Here, I grabbed this off the internet: "A scientific theory is an established and experimentally verified fact or collection of facts about the world. Unlike the everyday use of the word theory, it is not an unproved idea, or just some theoretical speculation. The latter meaning of a 'theory' in science is called a hypothesis."
Thusly, the "Theory of Evolution" is not a hypothesis, it is an "established and experimentally verified fact" which is the best explanation there is for the origin of complex life on our planet.
I'm not telling you to throw away your holy books in the face of this (wouldn't break my heart), rather to understand as many people do that the various origin myths are not little written documentaries, but rather analogies and fables. There is plenty of room for you to retain your faith and recognize the truth and move on to fighting battles you have a hope at winning.

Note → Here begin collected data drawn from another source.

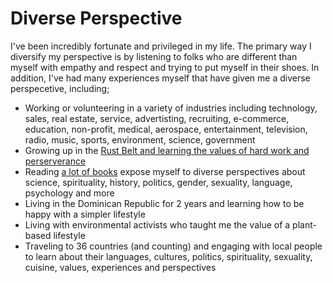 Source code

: # Diverse Perspective

I've been incredibly fortunate and privileged in my life. The primary way I diversify my perspective is by listening to folks who are different than myself with empathy and respect and trying to put myself in their shoes. In addition, I've had many experiences myself that have given me a diverse perspecetive, including;

- Working or volunteering in a variety of industries including technology, sales, real estate, service, advertisting, recruiting, e-commerce, education, non-profit, medical, aerospace, entertainment, television, radio, music, sports, environment, science, government
- Growing up in the [Rust Belt and learning the values of hard work and perserverance](https://www.goodreads.com/book/show/18280729-the-hard-way-on-purpose)
- Reading [a lot of books](https://www.goodreads.com/review/list/16700342-jo?shelf=read&sort=avg_rating) expose myself to diverse perspectives about science, spirituality, history, politics, gender, sexuality, language, psychology and more
- Living in the Dominican Republic for 2 years and learning how to be happy with a simpler lifestyle
- Living with environmental activists who taught me the value of a plant-based lifestyle
- Traveling to 36 countries (and counting) and engaging with local people to learn about their languages, cultures, politics, spirituality, sexuality, cuisine, values, experiences and perspectives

Oh, and "intelligent design" is not credible in any way at all. It's a ridiculous attempt to introduce flawed "science" into classrooms. Irreducible complexity is not a valid argument, simply because it ignores plenty of science, not to mention the spirit of science in general. Science is about facts, and the answering of questions about the natural world. Just because there is not an explanation this very moment, just means we'll have to keep searching for it in the future. Science does not stop and tell you that it has found and told you all you need to know from here on out, no matter what occurs in 2000 years time.
3
My dad will buy all kinds of crap on a whim, items large and small, with the pricetags to match. My mom will wait forever to buy just about anything to be sure she needs or really wants it.
I will research the hell out of any item over 20 bucks, for better deals, and for the best of that product. For instance, I spent a few hours one day looking online for the perfect camera that fit my price range, and the features I felt I must have. On the other hand, I will buy books and such on a whim, all the time.
Damn, I guess they really are my parents.
4
I think I have some sort of condition that makes it so I hate long sleeves, because damn do I hate long sleeves. The only time I've ever had a long sleeve shirt is when I was given one for donating blood. Even then, any time I wore it I would always push the sleeves up. You know why? I hate having anything over my wrists, and I have no clue why that is. Even as a kid, I'd be okay with small spaces, but if you confined my wrists I would go crazy.
When I wear jackets I'll constantly find that I pushed the sleeves up enough so they aren't over my wrists. Just a weird quirk of mine I guess. I think the word 'quirk' was invented just so we would have a way to describe our fucked up tendencies that aren't enough to get us committed.
5
Last season's American Idol was the first time I'd ever followed the show, mostly because I didn't have access to a FOX station on our Dish Network at home for a long time. A pretty talented girl named Jordin Sparks won the competition. Her first single is called "Tattoo" and it is actually okay to listen to.
The only reason I bring it up is that I have no clue why the song itself is called "Tattoo". Sure, there is the chorus with a line about the guy being with her like a tattoo on her heart, but the line seems completely out of place with the rest of the song. It's like they decided that the song that was originally written needed some kind of catchy hook to it and pulled the word tattoo out of a hat. The song is good, but the whole tattoo on her heart part is a bit cheesy and in my opinion brings the song down a notch.
6
It is incredibly stupid for America to keep the 21 drinking age limit. The three years from legal adulthood and legal drinking is just asking for people to break the law and over do it just because they aren't supposed to be doing it at all.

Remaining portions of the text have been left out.